■ **DESCRIPTION OF THE TASK**
Once you reach the line that holds "- **Duration:** 8 hours" in the listing below, output it and every line after it through the line that holds "- **Components:** V, S, M (a", word for word.

------------------------------------------------

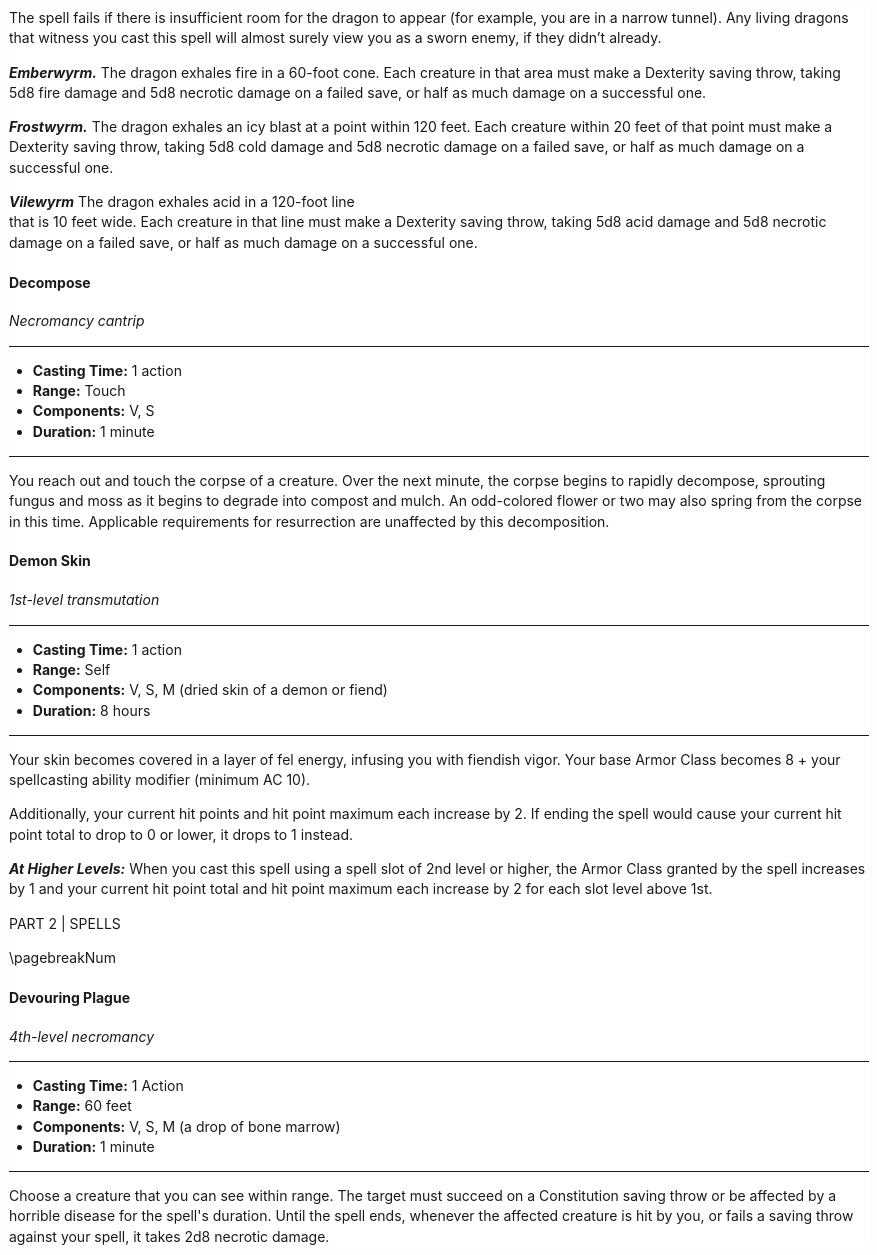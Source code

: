   The spell fails if there is insufficient room for the dragon to appear (for example, you are in a narrow tunnel). Any living dragons that witness you cast this spell will almost surely view you as a sworn enemy, if they didn’t already.
  
  ***Emberwyrm.*** The dragon exhales fire in a 60-foot cone. Each creature in that area must make a Dexterity saving throw, taking 5d8 fire damage and 5d8 necrotic damage on a failed save, or half as much damage on a successful one.
  
  ***Frostwyrm.*** The dragon exhales an icy blast at a point within 120 feet. Each creature within 20 feet of that point must make a Dexterity saving throw, taking 5d8 cold damage and 5d8 necrotic damage on a failed save, or half as much damage on a successful one.
  
  ***Vilewyrm*** The dragon exhales acid in a 120-foot line <br>that is 10 feet wide. Each creature in that line must make a Dexterity saving throw, taking 5d8 acid damage and 5d8 necrotic damage on a failed save, or half as much damage on a successful one.
  
  #### Decompose
  *Necromancy cantrip*
  ___
  - **Casting Time:** 1 action
  - **Range:** Touch
  - **Components:** V, S
  - **Duration:** 1 minute
  ___
  You reach out and touch the corpse of a creature. Over the next minute, the corpse begins to rapidly decompose, sprouting fungus and moss as it begins to degrade into compost and mulch. An odd-colored flower or two may also spring from the corpse in this time. Applicable requirements for resurrection are unaffected by this decomposition.
  
  #### Demon Skin
  *1st-level transmutation*
  ___
  - **Casting Time:** 1 action
  - **Range:** Self
  - **Components:** V, S, M (dried skin of a demon or fiend)
  - **Duration:** 8 hours
  ___
  Your skin becomes covered in a layer of fel energy, infusing you with fiendish vigor. Your base Armor Class becomes 8 + your spellcasting ability modifier (minimum AC 10). 
  
  Additionally, your current hit points and hit point maximum each increase by 2. If ending the spell would cause your current hit point total to drop to 0 or lower, it drops to 1 instead.
  
  ***At Higher Levels:*** When you cast this spell using a spell slot of 2nd level or higher, the Armor Class granted by the spell increases by 1 and your current hit point total and hit point maximum each increase by 2 for each slot level above 1st.
  
  
  <div class='footnote'>PART 2 | SPELLS </div>
  
  \pagebreakNum
  
  #### Devouring Plague
  *4th-level necromancy*
  ___
  - **Casting Time:** 1 Action
  - **Range:** 60 feet
  - **Components:** V, S, M (a drop of bone marrow)
  - **Duration:** 1 minute
  ___
  Choose a creature that you can see within range. The target must succeed on a Constitution saving throw or be affected by a horrible disease for the spell's duration. Until the spell ends, whenever the affected creature is hit by you, or fails a saving throw against your spell, it takes 2d8 necrotic damage.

------------------------------------------------

■ **SOLUTION TO THE PROBLEM**
  - **Duration:** 8 hours
  ___
  Your skin becomes covered in a layer of fel energy, infusing you with fiendish vigor. Your base Armor Class becomes 8 + your spellcasting ability modifier (minimum AC 10). 
  
  Additionally, your current hit points and hit point maximum each increase by 2. If ending the spell would cause your current hit point total to drop to 0 or lower, it drops to 1 instead.
  
  ***At Higher Levels:*** When you cast this spell using a spell slot of 2nd level or higher, the Armor Class granted by the spell increases by 1 and your current hit point total and hit point maximum each increase by 2 for each slot level above 1st.
  
  
  <div class='footnote'>PART 2 | SPELLS </div>
  
  \pagebreakNum
  
  #### Devouring Plague
  *4th-level necromancy*
  ___
  - **Casting Time:** 1 Action
  - **Range:** 60 feet
  - **Components:** V, S, M (a drop of bone marrow)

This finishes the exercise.